From: Teddy Roosevelt
George, I’m coming out of retirement to give you a little friendly advice, one Republican to another. No, I am not here to berate you for your administration’s dismal environmental record. I’m writing a separate letter to Dick about that. I figure he’s the one to talk to about policy.
The issue I want to raise with you is more important. It’s how you’re conducting yourself as president. George, you need to take command! The presidency is a bully pulpit. And you’re acting like you were elected councilman from the second ward of a third rate city. You haven’t given any memorable speeches. You don’t hold press conferences. And nobody looks to you for leadership. The only line anybody now associates with you is that foolish statement you made about Putin. Do you really believe that because you looked him in the eye you understand his soul?
I find your conduct of the presidency personally offensive. It’s a rebuke to me. And on this the hundredth anniversary of the media presidency! It was in 1901 that I became president and reinvented the office, rescuing it from the colorless and odorless backbenchers like Garfield, Arthur and Hayes, whom Thomas Wolfe aptly called the lost Americans, “whose gravely vacant and bewhiskered faces mixed, melted, swam together.” “Which had the whiskers, which the burnsides: which was which?” Wolfe asked. And here you are trying to take us back to those boring old days.

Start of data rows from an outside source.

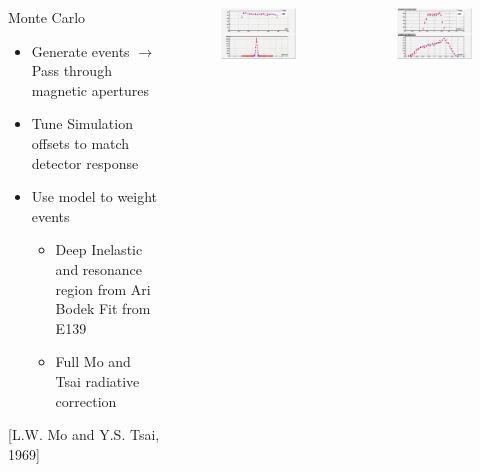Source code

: \documentclass[12pt,usenames,dvipsnames]{beamer}
\begin{document}
\begin{frame}{}
\begin{columns}
	\begin{block}{Monte Carlo}
		\begin{itemize}
			\item Generate events $\rightarrow$ Pass through magnetic apertures
			\item Tune Simulation offsets to match detector response
			\item Use model to weight events
			\begin{itemize}
				\item Deep Inelastic and resonance region from Ari Bodek Fit from E139 
				\item Full Mo and Tsai radiative correction
			\end{itemize}
		\end{itemize}
		\cite{bodek}  
		[L.W. Mo and Y.S. Tsai, 1969] 
	\end{block}
	\vspace{-20pt}
	\begin{figure}
		\includegraphics[width=6cm]{../images/dp_ytar_1207.png}
	\end{figure}
	\vspace{-30pt}
	\begin{figure}
		\includegraphics[width=6cm]{../images/xp_yp_foc_1207.png}
	\end{figure}
\end{columns}
\end{frame}
\end{document}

Yes, I know, you’re receiving some compliments for downsizing the office from pundits like Hugh Sidey. But you’re tampering with my legacy, son! I haven’t seen anything like this since those three stumblebum Republicans briefly took control in the 1920s, Harding, Coolidge and Hoover. You want to be another Coolidge?
Presidents should be setting the national agenda just as I did. Before me no president had dared to take on the trusts. I did. And I made trust busting as popular as baseball. I know the historians always point out that my hand-picked successor Taft actually busted more trusts in four years than I did in seven, but I was the one who focused public attention on the issue.

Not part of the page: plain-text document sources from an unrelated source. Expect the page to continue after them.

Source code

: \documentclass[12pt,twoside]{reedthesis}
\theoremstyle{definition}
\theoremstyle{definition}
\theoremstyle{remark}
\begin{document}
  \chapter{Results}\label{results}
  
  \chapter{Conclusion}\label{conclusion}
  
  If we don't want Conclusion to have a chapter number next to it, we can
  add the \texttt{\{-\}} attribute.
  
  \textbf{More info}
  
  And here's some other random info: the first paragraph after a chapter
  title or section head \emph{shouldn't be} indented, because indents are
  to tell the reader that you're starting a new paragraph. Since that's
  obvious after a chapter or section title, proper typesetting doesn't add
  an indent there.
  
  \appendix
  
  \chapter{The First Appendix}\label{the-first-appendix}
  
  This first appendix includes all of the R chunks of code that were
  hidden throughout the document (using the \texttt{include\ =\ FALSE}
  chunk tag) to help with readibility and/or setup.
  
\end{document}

You have to be an actor in the presidency, have to dramatize things to get people to notice. You seem to think that being a nice guy is enough. Well let me tell you, it’s not!
A perfect example of a missed opportunity was when you got the boys home from China. You should have been there Mr. President to welcome them. Ronnie would have. He understood the significance of grand dramatic gestures. And you could have done some good, too. You could have used the occasion to help clarify our policy toward China. Instead, you let things drift, allowing the opponents of trade with China to gain a foothold in the national conversation. Instead, you could have explained to the people the necessity of engaging China while being constantly vigilant. Now that’s a nuanced policy to be sure, but a president could sell it.

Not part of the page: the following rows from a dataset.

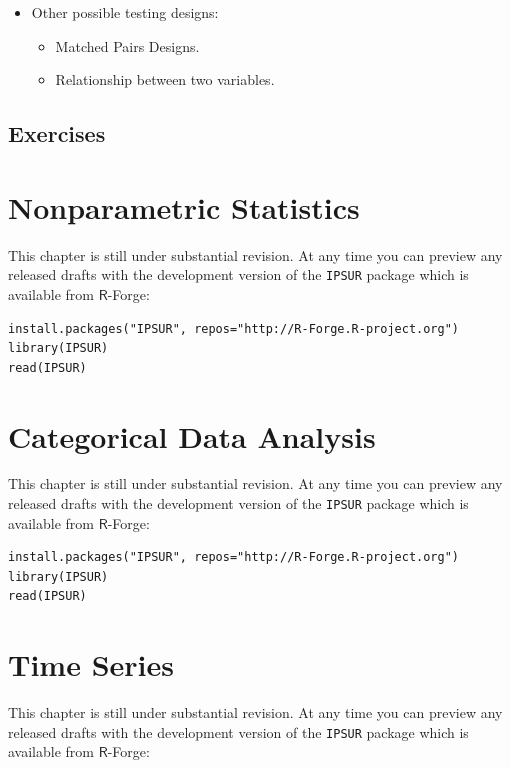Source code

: \documentclass[captions=tableheading]{scrbook}
\begin{document}
\begin{example}
\begin{rem}
\end{rem}

\begin{itemize}
\item Other possible testing designs:
\begin{itemize}
\item Matched Pairs Designs.
\item Relationship between two variables.
\end{itemize}
\end{itemize}

\newpage{}
\section{Exercises}
\label{sec-13-5}

\setcounter{thm}{0}
\chapter{Nonparametric Statistics}
\label{sec-14}
\label{cha-Nonparametric-Statistics}


This chapter is still under substantial revision. At any time you can preview any released drafts with the development version of the \texttt{IPSUR} package which is available from \(\mathsf{R}\)-Forge:


\begin{verbatim}
install.packages("IPSUR", repos="http://R-Forge.R-project.org")
library(IPSUR)
read(IPSUR)
\end{verbatim}
\chapter{Categorical Data Analysis}
\label{sec-15}
\label{cha-Categorical-Data-Analysis}


This chapter is still under substantial revision. At any time you can preview any released drafts with the development version of the \texttt{IPSUR} package which is available from \(\mathsf{R}\)-Forge:


\begin{verbatim}
install.packages("IPSUR", repos="http://R-Forge.R-project.org")
library(IPSUR)
read(IPSUR)
\end{verbatim}
\chapter{Time Series}
\label{sec-16}
\label{cha-Time-Series}


This chapter is still under substantial revision. At any time you can preview any released drafts with the development version of the \texttt{IPSUR} package which is available from \(\mathsf{R}\)-Forge:



\end{example}
\end{document}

You want the people on your side? You have to appeal to their emotions. I know that Bushes are uncomfortable emoting. But consarnit, that comes with the job! And now you’re paying for your reticence. Your polls are down. Jim Jeffords felt free to leave. And the country seems rudderless.
Use the media, George. The reporters will love you for it. And the people will rally round you as they did round me. Sometimes, just a dramatic gesture will help clarify public opinion. Why do you think I sent the White Fleet around the world? It was to announce that we are now a power to be reckoned with.
Of course, first you have to decide what you want to accomplish as president. I don’t mean what legislation you want passed. Legislation doesn’t define a presidency. Presidents have to stand for something, as James MacGregor Burns says.
What do you stand for, Mr. President? Tax cuts? Balderdash. Presidents stand for principles. And you kept watering down the principle behind the tax cut. By the end people had the idea it was either to help stave off a recession or to help them offset the high price of gas.
You have been trying hard not to repeat your father’s mistakes, becoming the un-Bush-Bush. He had trouble with the right wing; you embraced it. He ignored domestic affairs; you have (mostly) ignored foreign affairs. He fought with Alan Greenspan; you’ve celebrated Greenspan.
But in a way you’re very similar. You are both uncomfortable using the media to establish a presence. Your father couldn’t even dramatize the end of the Cold War. So when Americans think of our victory the image of Ronnie standing in front of the Berlin Wall flashes through their mind.
George, my advice to you is simple. Make yourself memorable! I did. And look at me. I wound up on Mount Rushmore!